Broad form insurance is an extended coverage that goes beyond the basics to protect against less common and potentially significant risks. This type of insurance often demands a higher premium and may include deductibles. It can be applied to various insurance types, including investments and assets, making it a valuable option for those who require added protection.
What is broad form insurance?
Broad form insurance coverage extends beyond the basics to include rare events that may be of serious risk to the insured. This type of insurance usually requires that a higher premium, and often a deductible, be paid. Broad form insurance can be applied to nearly all forms of insurance, including investments, assets, etc.
Understanding broad form insurance
Broad form insurance extends beyond basic coverage. One example of broad form insurance coverage is automotive glass insurance. A customer may need glass insurance because they’re frequently on roadways that cause damage to windshields. Glass insurance is not offered under basic automotive insurance plans and therefore must be specifically requested, and a premium must be paid.
The definition of the term “broad form insurance” can vary, depending on the type of insurance. With most insurance policies, a policy is usually basic or broad form. For example, for business insurance, there is usually:
- A basic form policy that typically covers fire, explosions, storms, smoke, riots, vandalism, and sprinkler leaks.
- A broad form policy that adds more coverage, such as damage from broken windows and other structural glass, falling objects, and water damage.
- Special form coverage offers the widest range of protection, typically covering all risks (including theft) unless specifically excluded from the policy.
In most states, insurers refer to a broad form policy in reference to a comprehensive general liability insurance policy that provides a wide range of coverage that can be tailored to suit specific needs.
Some auto insurers have to offer broad form insurance options to businesses, which provide coverage for employees, executives, or any other person who is supplied a company vehicle, but who does not own a personal vehicle and, thus, does not have coverage under a personal auto policy.

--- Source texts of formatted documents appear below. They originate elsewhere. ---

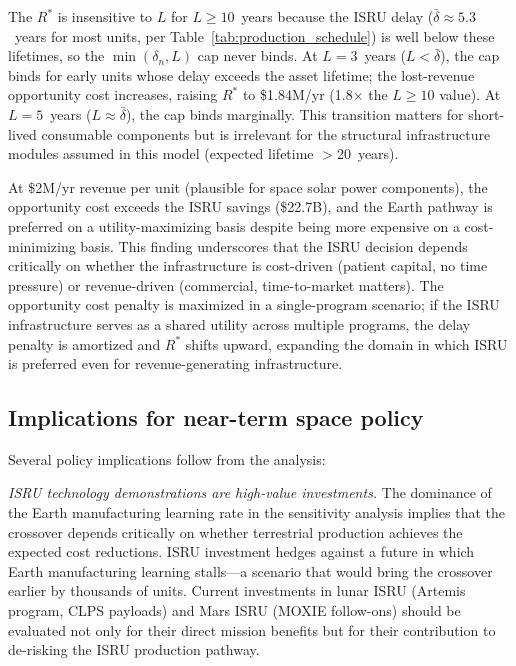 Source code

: \documentclass[preprint,12pt]{elsarticle}
\begin{document}
The $R^*$ is insensitive to $L$ for $L \geq 10$~years because the ISRU delay ($\bar{\delta} \approx 5.3$~years for most units, per Table~\ref{tab:production_schedule}) is well below these lifetimes, so the $\min(\delta_n, L)$ cap never binds. At $L = 3$~years ($L < \bar{\delta}$), the cap binds for early units whose delay exceeds the asset lifetime; the lost-revenue opportunity cost increases, raising $R^*$ to \$1.84M/yr (1.8$\times$ the $L \geq 10$ value). At $L = 5$~years ($L \approx \bar{\delta}$), the cap binds marginally. This transition matters for short-lived consumable components but is irrelevant for the structural infrastructure modules assumed in this model (expected lifetime $>$20~years).

At \$2M/yr revenue per unit (plausible for space solar power components), the opportunity cost exceeds the ISRU savings (\$22.7B), and the Earth pathway is preferred on a utility-maximizing basis despite being more expensive on a cost-minimizing basis. This finding underscores that the ISRU decision depends critically on whether the infrastructure is cost-driven (patient capital, no time pressure) or revenue-driven (commercial, time-to-market matters). The opportunity cost penalty is maximized in a single-program scenario; if the ISRU infrastructure serves as a shared utility across multiple programs, the delay penalty is amortized and $R^*$ shifts upward, expanding the domain in which ISRU is preferred even for revenue-generating infrastructure.

\subsection{Implications for near-term space policy}

Several policy implications follow from the analysis:

\emph{ISRU technology demonstrations are high-value investments.} The dominance of the Earth manufacturing learning rate in the sensitivity analysis implies that the crossover depends critically on whether terrestrial production achieves the expected cost reductions. ISRU investment hedges against a future in which Earth manufacturing learning stalls---a scenario that would bring the crossover earlier by thousands of units. Current investments in lunar ISRU (Artemis program, CLPS payloads) and Mars ISRU (MOXIE follow-ons) should be evaluated not only for their direct mission benefits but for their contribution to de-risking the ISRU production pathway.
\end{document}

In such a situation, an endorsement may be added that gives protection while the named individual or spouse is driving a car borrowed from a third party.
Broad form insurance example
In Michigan, for example, insurers can offer three types of auto collision coverage: limited, standard, and broad form. The protection provided by the three types of coverage differs based on fault in an accident:
Repair or replacement of an insured car is covered, regardless of fault. You’ll be responsible for a deductible if you ever file a claim.

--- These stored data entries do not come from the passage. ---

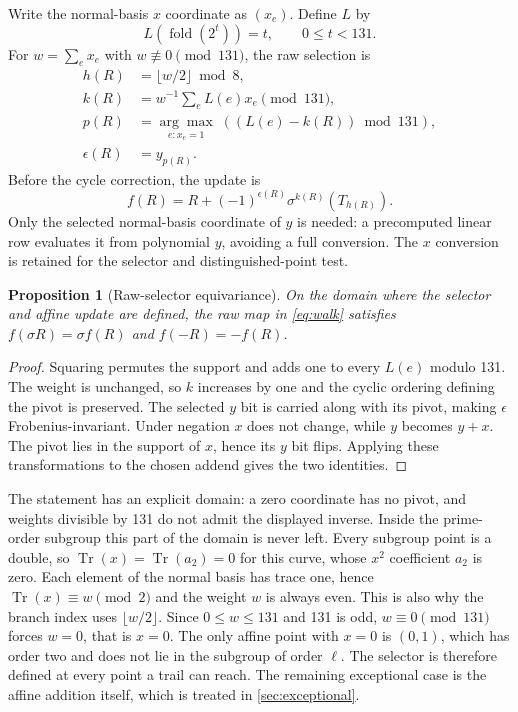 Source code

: \documentclass[11pt,a4paper]{article}
\newtheorem{proposition}{Proposition}
\begin{document}
Write the normal-basis $x$ coordinate as $(x_e)$. Define $L$ by
\begin{equation}
 L(\operatorname{fold}(2^t))=t,\qquad 0\leq t<131.
\end{equation}
For $w=\sum_e x_e$ with $w\not\equiv0\pmod{131}$, the raw selection is
\begin{align}
 h(R)&=\lfloor w/2\rfloor\bmod8,\\
 k(R)&=w^{-1}\sum_e L(e)x_e\pmod{131},\\
 p(R)&=\underset{e:x_e=1}{\arg\max}\;((L(e)-k(R))\bmod131),\\
 \epsilon(R)&=y_{p(R)}.
\end{align}
Before the cycle correction, the update is
\begin{equation}\label{eq:walk}
 f(R)=R+(-1)^{\epsilon(R)}\sigma^{k(R)}(T_{h(R)}).
\end{equation}
Only the selected normal-basis coordinate of $y$ is needed: a precomputed linear row evaluates it from polynomial $y$, avoiding a full conversion. The $x$ conversion is retained for the selector and distinguished-point test.

\begin{proposition}[Raw-selector equivariance]
On the domain where the selector and affine update are defined, the raw map in \cref{eq:walk} satisfies $f(\sigma R)=\sigma f(R)$ and $f(-R)=-f(R)$.
\end{proposition}
\begin{proof}
Squaring permutes the support and adds one to every $L(e)$ modulo 131. The weight is unchanged, so $k$ increases by one and the cyclic ordering defining the pivot is preserved. The selected $y$ bit is carried along with its pivot, making $\epsilon$ Frobenius-invariant. Under negation $x$ does not change, while $y$ becomes $y+x$. The pivot lies in the support of $x$, hence its $y$ bit flips. Applying these transformations to the chosen addend gives the two identities.
\end{proof}

The statement has an explicit domain: a zero coordinate has no pivot, and weights divisible by 131 do not admit the displayed inverse. Inside the prime-order subgroup this part of the domain is never left. Every subgroup point is a double, so $\operatorname{Tr}(x)=\operatorname{Tr}(a_2)=0$ for this curve, whose $x^2$ coefficient $a_2$ is zero. Each element of the normal basis has trace one, hence $\operatorname{Tr}(x)\equiv w\pmod2$ and the weight $w$ is always even. This is also why the branch index uses $\lfloor w/2\rfloor$. Since $0\leq w\leq131$ and 131 is odd, $w\equiv0\pmod{131}$ forces $w=0$, that is $x=0$. The only affine point with $x=0$ is $(0,1)$, which has order two and does not lie in the subgroup of order $\ell$. The selector is therefore defined at every point a trail can reach. The remaining exceptional case is the affine addition itself, which is treated in \cref{sec:exceptional}.
\end{document}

You’ll only have to pay your deductible if you’re found to be more than 50 percent at fault in a covered accident. If you’re less than 50 percent at fault, you won’t have to pay your deductible.
Repair or replacement of an insured car is covered only if the driver is less than 50% at fault. In this case, you’ll have to pay your deductible. However, if the insured car’s driver is more than 50% at fault, damages from the incident are not covered.
Here is a list of the benefits and the drawbacks to consider.
- Offers protection against less common and potentially significant risks.
- Can be tailored to specific needs, providing a wide range of coverage.
- Provides coverage for individuals who do not own a personal vehicle but use a company vehicle.
- Higher premiums and deductibles compared to standard policies.
- May require additional endorsements for specific coverage.
- Availability may vary depending on the insurance provider and state.
Frequently asked questions
What types of insurance can have broad form coverage?
Broad form coverage can be applied to various insurance types, including auto insurance, business insurance, and more. It often extends coverage to less common risks.
How do I obtain broad form insurance?
To obtain broad form insurance, you typically need to request it as an endorsement or rider to your existing policy. Your insurance provider will guide you through the process.
Are broad form policies available in all states?
The availability of broad form policies can vary by state and insurance provider. It’s important to check with your insurance company to see if they offer this type of coverage.
Is broad form insurance more expensive than standard policies?
Yes, broad form insurance generally comes with higher premiums and deductibles compared to standard policies. The added coverage for less common risks contributes to the increased cost.
Is broad form insurance available for homeowners?
Broad form insurance can also apply to homeowners’ insurance. It may extend coverage to less common risks like damage from specific natural disasters or unusual events. Homeowners should inquire with their insurance providers about the availability and details of broad form coverage for their policies.
Can I switch from a standard policy to a broad form policy mid-term?
Switching from a standard insurance policy to a broad form policy mid-term can be possible, but it’s important to discuss this with your insurance provider. There may be specific conditions and considerations to be aware of when making this transition.
Are there restrictions on who can purchase broad form insurance?
Broad form insurance is typically available to a wide range of individuals and businesses. However, the eligibility criteria can vary by insurance provider and the specific type of coverage being sought. It’s advisable to consult with your insurance company to determine if you qualify for broad form insurance.
- Broad form insurance offers extended coverage beyond basic insurance, protecting against less common and potentially significant risks.
- It may be included in a standard policy offering or available as a rider, with higher premiums and deductibles.
- Broad form insurance can be tailored to specific needs, making it a valuable choice for those who require added protection.